Exercise requirements: Go over the entries and report the lines where the word "number" occurs.

Entries supplied:
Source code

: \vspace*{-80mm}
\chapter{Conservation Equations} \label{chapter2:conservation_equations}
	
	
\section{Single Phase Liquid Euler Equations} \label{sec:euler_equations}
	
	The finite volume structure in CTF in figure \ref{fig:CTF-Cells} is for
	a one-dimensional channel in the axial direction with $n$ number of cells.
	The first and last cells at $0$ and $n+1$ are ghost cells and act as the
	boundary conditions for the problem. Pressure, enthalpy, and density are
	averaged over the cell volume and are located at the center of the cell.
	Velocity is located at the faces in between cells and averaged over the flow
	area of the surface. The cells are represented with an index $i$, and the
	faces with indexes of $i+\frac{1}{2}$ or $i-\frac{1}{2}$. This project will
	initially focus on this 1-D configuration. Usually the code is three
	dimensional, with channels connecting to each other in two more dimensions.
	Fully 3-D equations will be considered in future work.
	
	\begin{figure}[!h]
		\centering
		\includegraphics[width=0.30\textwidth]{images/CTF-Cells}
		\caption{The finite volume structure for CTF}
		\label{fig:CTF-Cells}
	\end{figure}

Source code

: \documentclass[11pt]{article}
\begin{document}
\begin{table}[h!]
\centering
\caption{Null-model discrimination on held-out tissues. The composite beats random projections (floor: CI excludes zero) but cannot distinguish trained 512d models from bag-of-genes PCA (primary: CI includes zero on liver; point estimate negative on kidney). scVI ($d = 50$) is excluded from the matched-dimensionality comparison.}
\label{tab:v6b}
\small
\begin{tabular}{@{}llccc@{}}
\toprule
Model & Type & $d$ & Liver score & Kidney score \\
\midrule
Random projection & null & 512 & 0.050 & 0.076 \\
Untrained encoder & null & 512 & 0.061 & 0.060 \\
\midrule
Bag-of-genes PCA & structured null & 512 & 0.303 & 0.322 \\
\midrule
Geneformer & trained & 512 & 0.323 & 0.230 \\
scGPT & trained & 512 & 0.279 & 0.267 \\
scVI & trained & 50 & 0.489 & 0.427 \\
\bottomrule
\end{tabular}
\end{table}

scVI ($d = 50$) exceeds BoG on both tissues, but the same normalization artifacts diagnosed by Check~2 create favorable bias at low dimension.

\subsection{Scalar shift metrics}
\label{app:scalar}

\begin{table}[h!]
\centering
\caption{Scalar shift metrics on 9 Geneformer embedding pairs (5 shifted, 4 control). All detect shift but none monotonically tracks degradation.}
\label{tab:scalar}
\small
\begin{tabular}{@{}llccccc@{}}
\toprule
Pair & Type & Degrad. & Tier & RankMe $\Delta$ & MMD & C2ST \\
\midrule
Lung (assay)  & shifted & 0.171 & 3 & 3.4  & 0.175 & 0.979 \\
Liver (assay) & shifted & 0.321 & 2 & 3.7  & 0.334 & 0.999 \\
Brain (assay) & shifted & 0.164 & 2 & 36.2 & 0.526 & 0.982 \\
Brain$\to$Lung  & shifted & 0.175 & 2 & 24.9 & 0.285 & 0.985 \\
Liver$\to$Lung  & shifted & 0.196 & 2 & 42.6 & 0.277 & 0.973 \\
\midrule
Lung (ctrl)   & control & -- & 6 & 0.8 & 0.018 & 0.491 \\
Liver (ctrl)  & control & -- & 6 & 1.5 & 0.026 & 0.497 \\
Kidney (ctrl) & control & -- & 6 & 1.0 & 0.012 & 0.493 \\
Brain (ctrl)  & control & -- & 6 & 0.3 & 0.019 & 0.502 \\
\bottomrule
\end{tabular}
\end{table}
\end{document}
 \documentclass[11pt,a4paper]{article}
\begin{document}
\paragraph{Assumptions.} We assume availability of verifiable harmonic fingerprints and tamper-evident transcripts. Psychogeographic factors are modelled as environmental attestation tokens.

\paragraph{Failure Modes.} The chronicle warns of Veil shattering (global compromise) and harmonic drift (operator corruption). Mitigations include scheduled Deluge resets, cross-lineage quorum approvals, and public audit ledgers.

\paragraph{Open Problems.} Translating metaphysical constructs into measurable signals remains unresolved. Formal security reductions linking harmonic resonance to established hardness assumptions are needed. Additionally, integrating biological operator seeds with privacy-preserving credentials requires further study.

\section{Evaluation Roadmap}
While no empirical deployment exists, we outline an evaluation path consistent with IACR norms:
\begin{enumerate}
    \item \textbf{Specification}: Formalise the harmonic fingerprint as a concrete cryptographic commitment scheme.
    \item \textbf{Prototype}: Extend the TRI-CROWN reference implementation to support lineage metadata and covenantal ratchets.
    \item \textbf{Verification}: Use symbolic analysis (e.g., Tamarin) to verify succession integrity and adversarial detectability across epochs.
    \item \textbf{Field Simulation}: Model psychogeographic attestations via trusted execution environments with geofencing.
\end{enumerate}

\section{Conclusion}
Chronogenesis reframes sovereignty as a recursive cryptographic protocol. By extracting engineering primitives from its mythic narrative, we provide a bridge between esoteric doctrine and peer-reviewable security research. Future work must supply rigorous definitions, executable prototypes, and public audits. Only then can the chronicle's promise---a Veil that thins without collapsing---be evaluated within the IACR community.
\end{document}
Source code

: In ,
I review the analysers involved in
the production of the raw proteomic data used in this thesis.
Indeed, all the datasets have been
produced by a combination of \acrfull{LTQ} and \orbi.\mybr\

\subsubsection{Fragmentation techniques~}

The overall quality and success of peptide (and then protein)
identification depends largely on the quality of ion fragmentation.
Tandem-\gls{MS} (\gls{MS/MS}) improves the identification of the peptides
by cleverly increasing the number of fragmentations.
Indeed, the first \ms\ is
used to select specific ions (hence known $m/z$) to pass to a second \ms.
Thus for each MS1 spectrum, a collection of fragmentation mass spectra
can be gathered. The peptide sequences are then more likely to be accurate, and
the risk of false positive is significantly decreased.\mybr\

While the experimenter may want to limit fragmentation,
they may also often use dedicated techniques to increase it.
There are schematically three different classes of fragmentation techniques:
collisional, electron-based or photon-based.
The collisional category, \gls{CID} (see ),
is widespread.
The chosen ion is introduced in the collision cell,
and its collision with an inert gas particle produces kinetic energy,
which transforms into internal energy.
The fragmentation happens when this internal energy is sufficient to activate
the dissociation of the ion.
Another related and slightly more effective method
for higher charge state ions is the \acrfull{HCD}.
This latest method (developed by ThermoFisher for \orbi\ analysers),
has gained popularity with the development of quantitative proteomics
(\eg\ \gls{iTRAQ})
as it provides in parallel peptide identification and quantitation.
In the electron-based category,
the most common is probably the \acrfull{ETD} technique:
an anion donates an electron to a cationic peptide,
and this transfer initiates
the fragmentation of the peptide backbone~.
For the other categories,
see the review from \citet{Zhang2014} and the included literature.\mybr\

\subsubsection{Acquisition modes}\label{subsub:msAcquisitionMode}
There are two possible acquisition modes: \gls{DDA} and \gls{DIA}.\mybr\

Response:
	a one-dimensional channel in the axial direction with $n$ number of cells.
by cleverly increasing the number of fragmentations.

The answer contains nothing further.